### What is required
Search the records for the string "more", then copy each line where it appears.

● ● ●

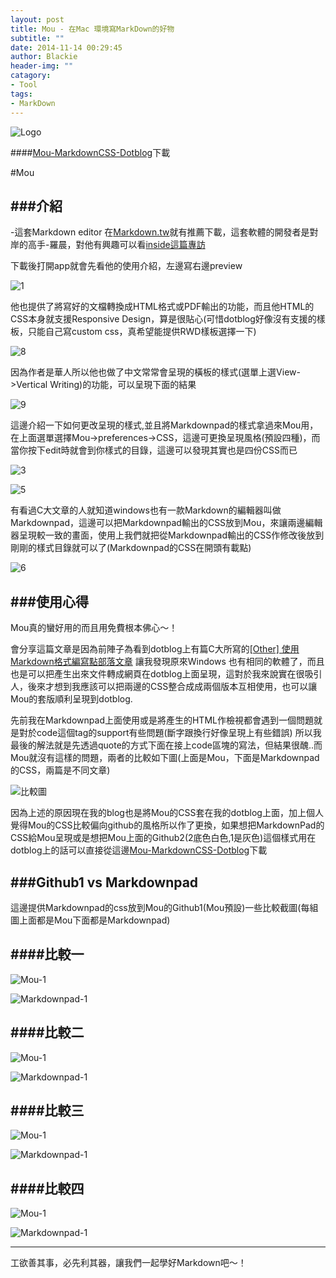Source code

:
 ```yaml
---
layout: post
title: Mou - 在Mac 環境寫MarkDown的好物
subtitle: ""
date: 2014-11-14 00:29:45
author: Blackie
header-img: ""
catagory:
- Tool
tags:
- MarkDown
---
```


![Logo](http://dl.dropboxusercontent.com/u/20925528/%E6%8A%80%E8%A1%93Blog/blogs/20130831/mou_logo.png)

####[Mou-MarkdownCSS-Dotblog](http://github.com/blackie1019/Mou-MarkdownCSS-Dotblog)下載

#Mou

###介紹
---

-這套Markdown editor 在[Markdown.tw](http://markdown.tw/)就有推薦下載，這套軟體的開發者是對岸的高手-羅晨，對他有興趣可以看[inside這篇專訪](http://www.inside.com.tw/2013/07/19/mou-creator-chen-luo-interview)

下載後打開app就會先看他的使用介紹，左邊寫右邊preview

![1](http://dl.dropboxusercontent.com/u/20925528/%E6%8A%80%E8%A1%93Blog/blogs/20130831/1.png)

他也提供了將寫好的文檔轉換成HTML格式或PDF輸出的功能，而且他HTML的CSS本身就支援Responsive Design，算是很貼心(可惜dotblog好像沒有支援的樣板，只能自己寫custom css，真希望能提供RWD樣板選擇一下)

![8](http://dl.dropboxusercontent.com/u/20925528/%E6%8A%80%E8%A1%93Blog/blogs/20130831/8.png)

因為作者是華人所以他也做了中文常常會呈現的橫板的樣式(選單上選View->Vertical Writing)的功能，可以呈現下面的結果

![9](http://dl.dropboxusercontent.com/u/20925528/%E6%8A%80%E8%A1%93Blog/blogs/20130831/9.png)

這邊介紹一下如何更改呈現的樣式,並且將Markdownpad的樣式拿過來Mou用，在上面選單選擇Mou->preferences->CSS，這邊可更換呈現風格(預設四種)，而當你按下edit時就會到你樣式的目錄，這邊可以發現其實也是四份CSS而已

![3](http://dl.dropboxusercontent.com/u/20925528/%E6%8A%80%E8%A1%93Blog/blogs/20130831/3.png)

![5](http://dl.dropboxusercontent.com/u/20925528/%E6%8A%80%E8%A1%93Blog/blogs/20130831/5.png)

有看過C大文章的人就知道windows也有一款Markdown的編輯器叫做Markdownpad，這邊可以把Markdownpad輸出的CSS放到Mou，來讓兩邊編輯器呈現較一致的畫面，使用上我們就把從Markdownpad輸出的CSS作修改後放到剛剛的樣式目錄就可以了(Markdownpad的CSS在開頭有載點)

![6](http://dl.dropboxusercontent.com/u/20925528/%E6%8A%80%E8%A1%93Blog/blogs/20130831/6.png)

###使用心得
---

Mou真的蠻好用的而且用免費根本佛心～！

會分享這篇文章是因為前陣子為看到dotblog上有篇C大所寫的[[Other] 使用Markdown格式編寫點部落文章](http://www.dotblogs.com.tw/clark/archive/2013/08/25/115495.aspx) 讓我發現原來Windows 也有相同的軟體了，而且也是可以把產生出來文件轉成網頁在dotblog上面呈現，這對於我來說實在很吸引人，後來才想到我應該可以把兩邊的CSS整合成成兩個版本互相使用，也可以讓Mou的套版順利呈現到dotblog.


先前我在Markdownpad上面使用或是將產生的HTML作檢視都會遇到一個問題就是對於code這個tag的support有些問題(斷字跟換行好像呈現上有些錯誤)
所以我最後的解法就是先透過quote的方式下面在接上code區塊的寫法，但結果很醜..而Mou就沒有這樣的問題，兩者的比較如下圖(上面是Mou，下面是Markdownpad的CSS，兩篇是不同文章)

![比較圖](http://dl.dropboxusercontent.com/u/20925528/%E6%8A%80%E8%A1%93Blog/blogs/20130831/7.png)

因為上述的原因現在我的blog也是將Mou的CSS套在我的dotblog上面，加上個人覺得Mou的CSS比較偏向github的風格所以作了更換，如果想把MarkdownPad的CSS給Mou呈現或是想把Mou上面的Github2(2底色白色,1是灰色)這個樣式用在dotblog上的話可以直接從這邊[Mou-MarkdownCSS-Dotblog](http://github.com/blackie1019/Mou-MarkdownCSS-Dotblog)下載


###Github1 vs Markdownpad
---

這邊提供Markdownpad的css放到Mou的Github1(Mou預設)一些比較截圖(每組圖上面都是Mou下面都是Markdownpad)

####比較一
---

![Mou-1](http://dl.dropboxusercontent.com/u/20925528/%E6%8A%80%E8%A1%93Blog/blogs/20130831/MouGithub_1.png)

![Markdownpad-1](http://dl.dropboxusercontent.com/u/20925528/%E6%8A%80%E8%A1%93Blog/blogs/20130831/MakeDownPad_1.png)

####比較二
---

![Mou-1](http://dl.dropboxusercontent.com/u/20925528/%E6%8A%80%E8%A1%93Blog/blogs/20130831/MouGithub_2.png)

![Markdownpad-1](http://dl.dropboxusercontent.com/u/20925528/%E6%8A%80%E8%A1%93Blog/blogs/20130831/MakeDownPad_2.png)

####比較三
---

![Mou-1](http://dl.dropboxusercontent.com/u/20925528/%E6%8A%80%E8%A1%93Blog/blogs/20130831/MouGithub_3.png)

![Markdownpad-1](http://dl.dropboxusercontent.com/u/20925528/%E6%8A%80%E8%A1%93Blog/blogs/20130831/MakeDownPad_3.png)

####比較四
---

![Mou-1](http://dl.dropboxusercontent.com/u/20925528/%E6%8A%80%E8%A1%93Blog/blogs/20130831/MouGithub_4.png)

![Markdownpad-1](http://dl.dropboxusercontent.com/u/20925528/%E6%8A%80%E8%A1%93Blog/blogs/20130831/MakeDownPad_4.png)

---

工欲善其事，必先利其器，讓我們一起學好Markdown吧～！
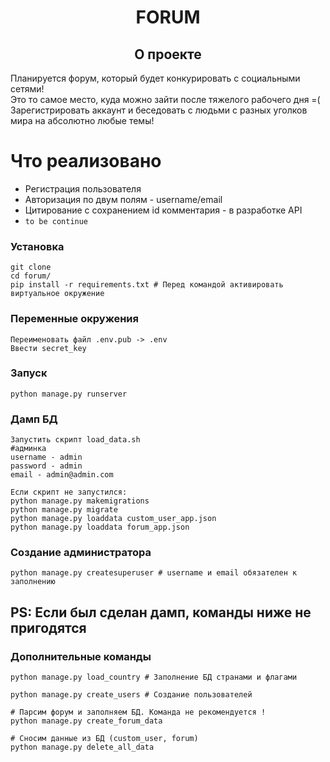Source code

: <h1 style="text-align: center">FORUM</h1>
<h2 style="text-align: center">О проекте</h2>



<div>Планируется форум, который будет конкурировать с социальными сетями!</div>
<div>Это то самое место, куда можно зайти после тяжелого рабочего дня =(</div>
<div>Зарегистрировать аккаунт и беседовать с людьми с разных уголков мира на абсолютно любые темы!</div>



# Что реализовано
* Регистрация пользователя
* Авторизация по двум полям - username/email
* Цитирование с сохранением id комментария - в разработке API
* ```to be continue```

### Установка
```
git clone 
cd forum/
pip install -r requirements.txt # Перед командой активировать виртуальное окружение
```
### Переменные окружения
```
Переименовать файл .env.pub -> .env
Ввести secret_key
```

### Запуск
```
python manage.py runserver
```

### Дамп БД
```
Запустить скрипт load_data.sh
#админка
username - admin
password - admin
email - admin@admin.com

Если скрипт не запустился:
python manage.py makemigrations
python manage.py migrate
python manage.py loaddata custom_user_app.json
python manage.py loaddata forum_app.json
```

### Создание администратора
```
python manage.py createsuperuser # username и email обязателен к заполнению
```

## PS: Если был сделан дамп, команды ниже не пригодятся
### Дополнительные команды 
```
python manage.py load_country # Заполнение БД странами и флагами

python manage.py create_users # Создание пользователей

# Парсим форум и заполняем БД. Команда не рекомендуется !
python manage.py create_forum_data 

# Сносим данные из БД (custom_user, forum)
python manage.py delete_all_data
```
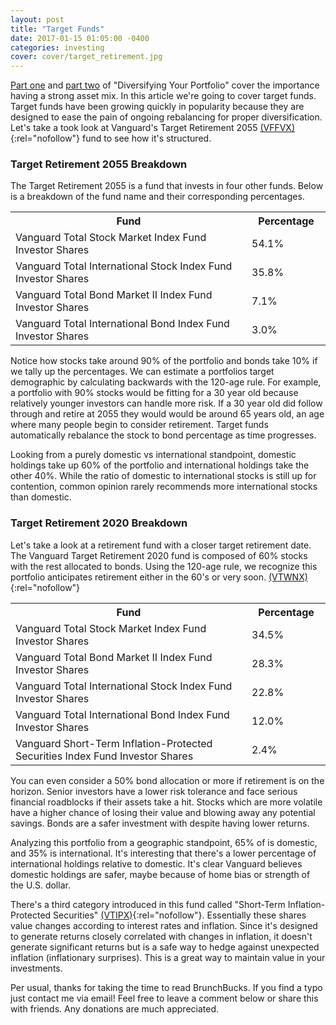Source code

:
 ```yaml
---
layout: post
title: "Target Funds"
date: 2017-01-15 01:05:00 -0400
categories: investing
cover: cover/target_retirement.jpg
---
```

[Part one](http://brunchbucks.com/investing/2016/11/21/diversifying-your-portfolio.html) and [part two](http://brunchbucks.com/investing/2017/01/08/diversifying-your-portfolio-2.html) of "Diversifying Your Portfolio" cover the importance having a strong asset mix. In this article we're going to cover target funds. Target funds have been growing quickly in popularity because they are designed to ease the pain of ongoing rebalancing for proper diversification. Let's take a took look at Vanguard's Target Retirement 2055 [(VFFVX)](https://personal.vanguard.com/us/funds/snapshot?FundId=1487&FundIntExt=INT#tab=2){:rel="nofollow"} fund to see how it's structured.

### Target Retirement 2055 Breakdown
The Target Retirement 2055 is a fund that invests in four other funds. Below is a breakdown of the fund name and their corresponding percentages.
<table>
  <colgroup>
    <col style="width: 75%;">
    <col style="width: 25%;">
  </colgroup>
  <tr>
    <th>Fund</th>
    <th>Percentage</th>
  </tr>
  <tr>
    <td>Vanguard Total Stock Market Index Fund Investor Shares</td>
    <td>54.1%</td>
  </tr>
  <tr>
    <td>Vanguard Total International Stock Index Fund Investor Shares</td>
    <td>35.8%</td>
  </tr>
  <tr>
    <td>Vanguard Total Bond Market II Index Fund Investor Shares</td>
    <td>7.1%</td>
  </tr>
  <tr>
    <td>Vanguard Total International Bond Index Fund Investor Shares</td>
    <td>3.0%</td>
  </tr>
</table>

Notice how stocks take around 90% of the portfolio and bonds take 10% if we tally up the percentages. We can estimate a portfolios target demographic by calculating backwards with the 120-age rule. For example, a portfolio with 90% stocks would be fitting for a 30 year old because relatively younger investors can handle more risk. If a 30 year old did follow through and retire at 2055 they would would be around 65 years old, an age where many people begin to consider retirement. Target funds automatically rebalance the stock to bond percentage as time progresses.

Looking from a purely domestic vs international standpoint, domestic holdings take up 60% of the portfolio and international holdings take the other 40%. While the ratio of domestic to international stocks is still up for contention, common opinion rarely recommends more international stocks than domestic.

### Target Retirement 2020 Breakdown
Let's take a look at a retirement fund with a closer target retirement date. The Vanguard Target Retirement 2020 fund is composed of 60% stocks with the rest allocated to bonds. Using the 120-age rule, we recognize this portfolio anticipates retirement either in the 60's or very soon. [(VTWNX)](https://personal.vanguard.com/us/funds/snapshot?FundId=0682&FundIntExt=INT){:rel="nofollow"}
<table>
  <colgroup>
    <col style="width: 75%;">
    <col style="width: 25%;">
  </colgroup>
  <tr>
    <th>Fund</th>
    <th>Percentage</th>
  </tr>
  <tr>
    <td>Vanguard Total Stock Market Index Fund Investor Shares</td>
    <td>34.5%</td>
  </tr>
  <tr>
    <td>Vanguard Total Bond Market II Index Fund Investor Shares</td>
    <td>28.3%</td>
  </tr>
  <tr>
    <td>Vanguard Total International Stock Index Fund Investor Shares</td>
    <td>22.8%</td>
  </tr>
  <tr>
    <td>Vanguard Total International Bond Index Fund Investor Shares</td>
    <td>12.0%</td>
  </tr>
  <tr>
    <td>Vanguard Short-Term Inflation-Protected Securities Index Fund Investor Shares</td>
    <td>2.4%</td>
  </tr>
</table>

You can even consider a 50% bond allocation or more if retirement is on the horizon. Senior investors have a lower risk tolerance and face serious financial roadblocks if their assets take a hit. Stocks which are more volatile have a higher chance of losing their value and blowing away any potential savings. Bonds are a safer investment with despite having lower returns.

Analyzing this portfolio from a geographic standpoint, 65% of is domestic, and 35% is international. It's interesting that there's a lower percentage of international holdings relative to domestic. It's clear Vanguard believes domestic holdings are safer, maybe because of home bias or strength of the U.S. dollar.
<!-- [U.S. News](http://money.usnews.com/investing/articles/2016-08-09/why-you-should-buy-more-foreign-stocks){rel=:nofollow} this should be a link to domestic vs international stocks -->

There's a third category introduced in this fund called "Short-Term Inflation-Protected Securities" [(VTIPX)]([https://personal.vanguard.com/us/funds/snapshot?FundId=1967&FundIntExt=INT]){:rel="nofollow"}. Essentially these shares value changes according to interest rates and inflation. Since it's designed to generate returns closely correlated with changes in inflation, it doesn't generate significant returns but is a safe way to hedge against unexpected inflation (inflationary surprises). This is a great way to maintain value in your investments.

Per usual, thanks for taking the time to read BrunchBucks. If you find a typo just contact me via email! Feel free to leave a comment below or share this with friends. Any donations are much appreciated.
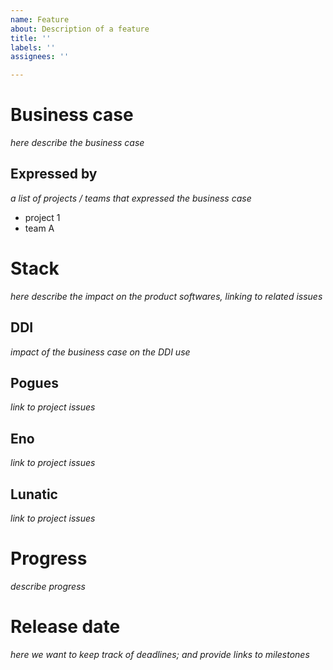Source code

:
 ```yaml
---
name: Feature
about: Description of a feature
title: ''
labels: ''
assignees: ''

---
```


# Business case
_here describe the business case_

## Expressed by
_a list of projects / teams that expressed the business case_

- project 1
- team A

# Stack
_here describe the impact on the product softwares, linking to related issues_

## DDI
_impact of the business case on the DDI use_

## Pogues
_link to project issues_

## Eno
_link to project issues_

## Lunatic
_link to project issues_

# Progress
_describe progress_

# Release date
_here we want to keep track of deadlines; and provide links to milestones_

● ● ●

### Output for this exercise
Notice how stocks take around 90% of the portfolio and bonds take 10% if we tally up the percentages. We can estimate a portfolios target demographic by calculating backwards with the 120-age rule. For example, a portfolio with 90% stocks would be fitting for a 30 year old because relatively younger investors can handle more risk. If a 30 year old did follow through and retire at 2055 they would would be around 65 years old, an age where many people begin to consider retirement. Target funds automatically rebalance the stock to bond percentage as time progresses.
Looking from a purely domestic vs international standpoint, domestic holdings take up 60% of the portfolio and international holdings take the other 40%. While the ratio of domestic to international stocks is still up for contention, common opinion rarely recommends more international stocks than domestic.
You can even consider a 50% bond allocation or more if retirement is on the horizon. Senior investors have a lower risk tolerance and face serious financial roadblocks if their assets take a hit. Stocks which are more volatile have a higher chance of losing their value and blowing away any potential savings. Bonds are a safer investment with despite having lower returns.
<!-- [U.S. News](http://money.usnews.com/investing/articles/2016-08-09/why-you-should-buy-more-foreign-stocks){rel=:nofollow} this should be a link to domestic vs international stocks -->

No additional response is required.